>>>>

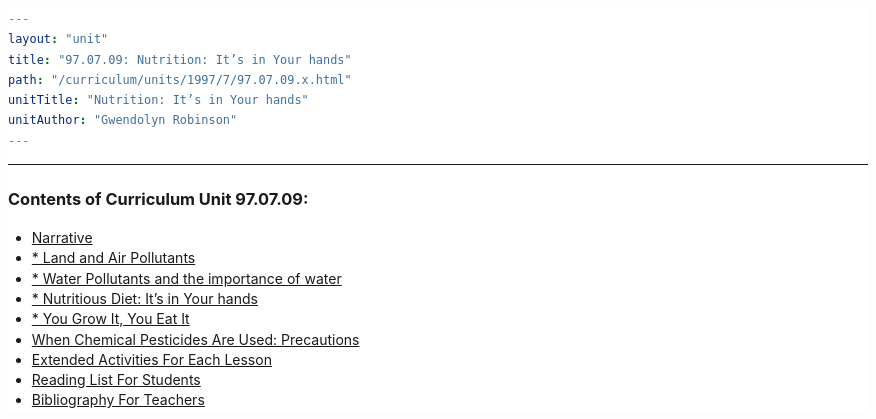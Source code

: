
 ```yaml
---
layout: "unit"
title: "97.07.09: Nutrition: It’s in Your hands"
path: "/curriculum/units/1997/7/97.07.09.x.html"
unitTitle: "Nutrition: It’s in Your hands"
unitAuthor: "Gwendolyn Robinson"
---
```

<body>
<hr/>
 <h3>
  Contents of Curriculum Unit 97.07.09:
 </h3>
 <ul>
  <a href="#a">
   <li>
    Narrative
   </li>
  </a>
  <a href="#b">
   <li>
    * Land and Air Pollutants
   </li>
  </a>
  <a href="#c">
   <li>
    * Water Pollutants and the importance of water
   </li>
  </a>
  <a href="#d">
   <li>
    * Nutritious Diet: It’s in Your hands
   </li>
  </a>
  <a href="#e">
   <li>
    * You Grow It, You Eat It
   </li>
  </a>
  <a href="#f">
   <li>
    When Chemical Pesticides Are Used: Precautions
   </li>
  </a>
  <a href="#g">
   <li>
    Extended Activities For Each Lesson
   </li>
  </a>
  <a href="#h">
   <li>
    Reading List For Students
   </li>
  </a>
  <a href="#i">
   <li>
    Bibliography For Teachers
   </li>
  </a>
 </ul>
 <h3>
  <a href="../../../guides/1997/7/97.07.09.x.html">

<<<<

[AIM OF THE EXERCISE]: Starting from the line that contains "Reading List For Students", give again every line to the last line of the data, exactly. Include nothing else.

[WRITTEN SOLUTION]:
    Reading List For Students
   </li>
  </a>
  <a href="#i">
   <li>
    Bibliography For Teachers
   </li>
  </a>
 </ul>
 <h3>
  <a href="../../../guides/1997/7/97.07.09.x.html">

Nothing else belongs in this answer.